С усилием распахнув шлюз, женщина высунулась наружу и помахала бежавшим руками. Тот, что был впереди всех – высокий, облаченный в военную, офицерскую форму мужчина с темно-русыми волосами и телосложением человека, который однажды был полноватым, но потом похудел по какой-то причине, вероятно, из-за большого стресса или голодания, радостно оскалился и махнул в ответ.
–С возвращением, Торчер! -крикнул он с сильным русским акцентом.
–Привет, Александр! -ученая тоже улыбнулась. -Как поживаешь?
–Порядок. Как видишь, живой. -пожал плечами военный. -Мы тут собираемся возвращаться домой. Ты уже получила сообщение?
–Да, получила…
–Все уже готовы выдвигаться, оставалось только тебя дождаться, и опечатать бункер. С первым только что справились. -он хмыкнул. -Сейчас мои ребята помогут тебе разгрузить вещи, и можно будет выходить. Готова сразу отправляться?
–Нет! Постой. -поспешно воскликнула Торчер, и ее лицо стало очень серьезным. -Сначала нам нужно кое о чем поговорить. Лично. Это очень важно. Можешь подняться на борт в одиночку?
–…Хорошо. -несколько удивленно ответил Александр, и сделал подчиненным жест рукой, чтобы они пока что ждали. -Давай поговорим.
Торчер знала этого человека довольно хорошо – еще когда он был в звании майора, в две тысячи двадцатом, им пришлось вместе работать во время всемирной пандемии коронавируса – военные помогали им с организацией карантина и распределением лекарств. Александр Терентьев был по меньшей мере на десять лет ее моложе, и всегда очень нравился ей своей пунктуальностью, надежностью и безупречным хладнокровием даже в самых щекотливых, непростых ситуациях. Поначалу она относилась к нему настороженно – все-таки, военный, как никак, да еще и весьма высокого звания, да еще и русский, но потом они сошлись, и теперь Торчер могла назвать его одним из своих лучших и самых надежных друзей, что у нее были. А после Вспышки их связь только укрепилась – благо, у обоих получилось выжить, и волей случая оба попали в ряды “С.А.И.Г.”. Мелисса была одним из главных научных умов, а Александр – главным по оперативной деятельности их организации. Той самой организации, которую теперь намеревались распустить…
–Ну-с, и почем тревога? -он спустился вслед за ней в рубку, и, повернувшись, увидел Оливию. Брови его тут же настороженно нахмурились. -А это еще кто?
–Это моя коллега. Не обращай внимания. -сказала ученая. -Дело в том, что…У меня на борту сейчас инфицированный.

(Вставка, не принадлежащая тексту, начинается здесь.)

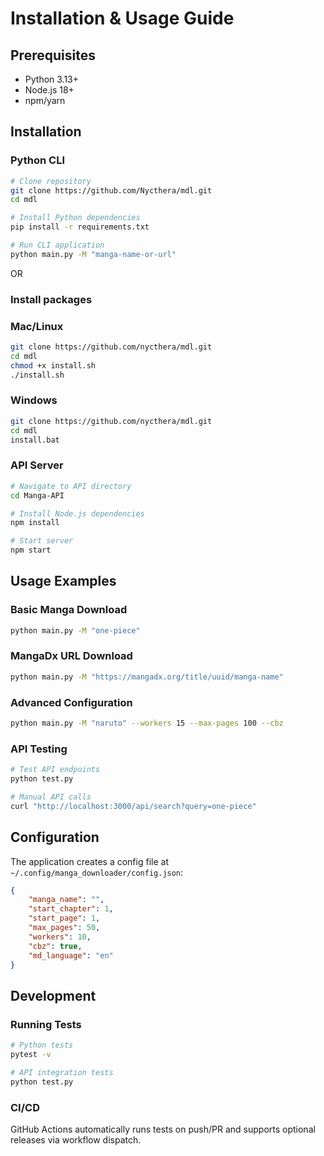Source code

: # Installation & Usage Guide

## Prerequisites

- Python 3.13+
- Node.js 18+
- npm/yarn

## Installation

### Python CLI

```bash
# Clone repository
git clone https://github.com/Nycthera/mdl.git
cd mdl

# Install Python dependencies
pip install -r requirements.txt

# Run CLI application
python main.py -M "manga-name-or-url"
```

OR

### Install packages

### Mac/Linux

```bash
git clone https://github.com/nycthera/mdl.git
cd mdl
chmod +x install.sh
./install.sh
```

### Windows

```bash
git clone https://github.com/nycthera/mdl.git
cd mdl
install.bat
```

### API Server

```bash
# Navigate to API directory
cd Manga-API

# Install Node.js dependencies
npm install

# Start server
npm start
```

## Usage Examples

### Basic Manga Download

```bash
python main.py -M "one-piece"
```

### MangaDx URL Download

```bash
python main.py -M "https://mangadx.org/title/uuid/manga-name"
```

### Advanced Configuration

```bash
python main.py -M "naruto" --workers 15 --max-pages 100 --cbz
```

### API Testing

```bash
# Test API endpoints
python test.py

# Manual API calls
curl "http://localhost:3000/api/search?query=one-piece"
```

## Configuration

The application creates a config file at `~/.config/manga_downloader/config.json`:

```json
{
    "manga_name": "",
    "start_chapter": 1,
    "start_page": 1,
    "max_pages": 50,
    "workers": 10,
    "cbz": true,
    "md_language": "en"
}
```

## Development

### Running Tests

```bash
# Python tests
pytest -v

# API integration tests
python test.py
```

### CI/CD

GitHub Actions automatically runs tests on push/PR and supports optional releases via workflow dispatch.

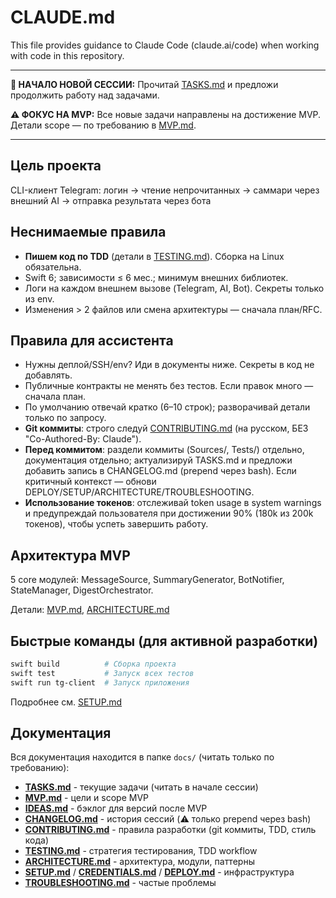 # CLAUDE.md

This file provides guidance to Claude Code (claude.ai/code) when working with code in this repository.

---

**🚀 НАЧАЛО НОВОЙ СЕССИИ:**
Прочитай [TASKS.md](docs/TASKS.md) и предложи продолжить работу над задачами.

**⚠️ ФОКУС НА MVP:**
Все новые задачи направлены на достижение MVP. Детали scope — по требованию в [MVP.md](docs/MVP.md).

---

## Цель проекта

CLI-клиент Telegram: логин → чтение непрочитанных → саммари через внешний AI → отправка результата через бота

## Неснимаемые правила

- **Пишем код по TDD** (детали в [TESTING.md](docs/TESTING.md)). Сборка на Linux обязательна.
- Swift 6; зависимости ≤ 6 мес.; минимум внешних библиотек.
- Логи на каждом внешнем вызове (Telegram, AI, Bot). Секреты только из env.
- Изменения > 2 файлов или смена архитектуры — сначала план/RFC.

## Правила для ассистента

- Нужны деплой/SSH/env? Иди в документы ниже. Секреты в код не добавлять.
- Публичные контракты не менять без тестов. Если правок много — сначала план.
- По умолчанию отвечай кратко (6–10 строк); разворачивай детали только по запросу.
- **Git коммиты**: строго следуй [CONTRIBUTING.md](docs/CONTRIBUTING.md) (на русском, БЕЗ "Co-Authored-By: Claude").
- **Перед коммитом**: раздели коммиты (Sources/, Tests/) отдельно, документация отдельно; актуализируй TASKS.md и предложи добавить запись в CHANGELOG.md (prepend через bash). Если критичный контекст — обнови DEPLOY/SETUP/ARCHITECTURE/TROUBLESHOOTING.
- **Использование токенов**: отслеживай token usage в system warnings и предупреждай пользователя при достижении 90% (180k из 200k токенов), чтобы успеть завершить работу.

## Архитектура MVP

5 core модулей: MessageSource, SummaryGenerator, BotNotifier, StateManager, DigestOrchestrator.

Детали: [MVP.md](docs/MVP.md), [ARCHITECTURE.md](docs/ARCHITECTURE.md)

## Быстрые команды (для активной разработки)

```bash
swift build          # Сборка проекта
swift test           # Запуск всех тестов
swift run tg-client  # Запуск приложения
```

Подробнее см. [SETUP.md](docs/SETUP.md)

## Документация

Вся документация находится в папке `docs/` (читать только по требованию):

- **[TASKS.md](docs/TASKS.md)** - текущие задачи (читать в начале сессии)
- **[MVP.md](docs/MVP.md)** - цели и scope MVP
- **[IDEAS.md](docs/IDEAS.md)** - бэклог для версий после MVP
- **[CHANGELOG.md](docs/CHANGELOG.md)** - история сессий (⚠️ только prepend через bash)
- **[CONTRIBUTING.md](docs/CONTRIBUTING.md)** - правила разработки (git коммиты, TDD, стиль кода)
- **[TESTING.md](docs/TESTING.md)** - стратегия тестирования, TDD workflow
- **[ARCHITECTURE.md](docs/ARCHITECTURE.md)** - архитектура, модули, паттерны
- **[SETUP.md](docs/SETUP.md)** / **[CREDENTIALS.md](docs/CREDENTIALS.md)** / **[DEPLOY.md](docs/DEPLOY.md)** - инфраструктура
- **[TROUBLESHOOTING.md](docs/TROUBLESHOOTING.md)** - частые проблемы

–Вау, даже так. -лицо его осталось расслабленным, но по по интонации она сразу поняла, что Александр по меньшей мере удивлен, и начинает с осторожностью просчитывать варианты развития событий. -И как же я тебе могу быть полезен? Хочешь, чтобы я пустил ему пулю в лоб?

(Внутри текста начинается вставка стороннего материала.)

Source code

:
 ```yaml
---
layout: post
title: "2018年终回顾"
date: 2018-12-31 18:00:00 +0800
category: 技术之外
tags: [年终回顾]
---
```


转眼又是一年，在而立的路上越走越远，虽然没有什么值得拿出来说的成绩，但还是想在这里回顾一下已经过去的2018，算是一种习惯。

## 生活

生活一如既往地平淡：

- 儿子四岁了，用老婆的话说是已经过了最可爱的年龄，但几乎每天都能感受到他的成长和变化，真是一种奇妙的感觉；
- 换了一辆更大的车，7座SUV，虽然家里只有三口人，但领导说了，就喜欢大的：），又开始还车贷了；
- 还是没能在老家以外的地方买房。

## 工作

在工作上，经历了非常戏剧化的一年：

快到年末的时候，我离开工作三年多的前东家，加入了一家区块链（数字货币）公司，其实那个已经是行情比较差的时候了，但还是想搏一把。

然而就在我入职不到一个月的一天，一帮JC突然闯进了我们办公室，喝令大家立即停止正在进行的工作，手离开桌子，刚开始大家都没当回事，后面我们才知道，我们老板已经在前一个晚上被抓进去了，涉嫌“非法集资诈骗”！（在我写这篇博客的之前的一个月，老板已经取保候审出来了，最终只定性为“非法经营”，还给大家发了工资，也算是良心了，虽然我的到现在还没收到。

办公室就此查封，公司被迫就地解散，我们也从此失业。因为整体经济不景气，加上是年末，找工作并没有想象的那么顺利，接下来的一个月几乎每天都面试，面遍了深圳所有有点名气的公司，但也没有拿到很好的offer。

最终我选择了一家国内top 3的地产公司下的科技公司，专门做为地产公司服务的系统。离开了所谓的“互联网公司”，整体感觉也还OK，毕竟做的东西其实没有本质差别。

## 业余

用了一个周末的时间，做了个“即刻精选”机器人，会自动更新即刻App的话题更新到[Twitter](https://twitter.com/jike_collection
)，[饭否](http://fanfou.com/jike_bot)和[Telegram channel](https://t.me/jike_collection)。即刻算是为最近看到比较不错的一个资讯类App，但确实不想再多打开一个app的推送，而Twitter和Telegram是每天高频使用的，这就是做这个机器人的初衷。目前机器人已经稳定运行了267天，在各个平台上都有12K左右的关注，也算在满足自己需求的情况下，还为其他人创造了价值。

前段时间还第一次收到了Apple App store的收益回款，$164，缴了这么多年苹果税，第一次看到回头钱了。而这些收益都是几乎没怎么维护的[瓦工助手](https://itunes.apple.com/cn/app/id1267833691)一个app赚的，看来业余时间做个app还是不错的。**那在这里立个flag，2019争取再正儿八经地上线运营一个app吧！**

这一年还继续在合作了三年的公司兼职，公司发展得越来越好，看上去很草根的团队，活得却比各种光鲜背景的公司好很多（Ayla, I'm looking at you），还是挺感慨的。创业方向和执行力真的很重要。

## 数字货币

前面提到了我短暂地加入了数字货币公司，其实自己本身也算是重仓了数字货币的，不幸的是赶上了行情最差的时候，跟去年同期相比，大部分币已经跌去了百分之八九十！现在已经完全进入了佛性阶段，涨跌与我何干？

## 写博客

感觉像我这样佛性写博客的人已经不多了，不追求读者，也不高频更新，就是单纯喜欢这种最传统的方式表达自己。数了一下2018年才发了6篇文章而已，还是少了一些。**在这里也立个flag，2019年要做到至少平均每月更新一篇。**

–Нет. Ни в коем случае. Это крайне важный подопытный. -покачала головой женщина. -Дело в том, что он не мутант. Как был на первой фазе, так и остался спустя несколько месяцев.
–…Брешешь. -недоверчиво произнес он, после короткой паузы. Глаза его с подозрением прищурились. -Это невозможно.
–Никак нет. Пойдем покажу.
Схватив его за рукав, Торчер потащила военного в лабораторию. Лицо мужчины при виде лежащего на столе Итана, кардинально поменялось. Оно приняло какое-то задумчивое, и даже несколько угрюмое выражение. Некоторое время Александр просто стоял и смотрел на него в полном молчании, будто не хотел, или не знал что сказать. В глазах его скользнула усталость.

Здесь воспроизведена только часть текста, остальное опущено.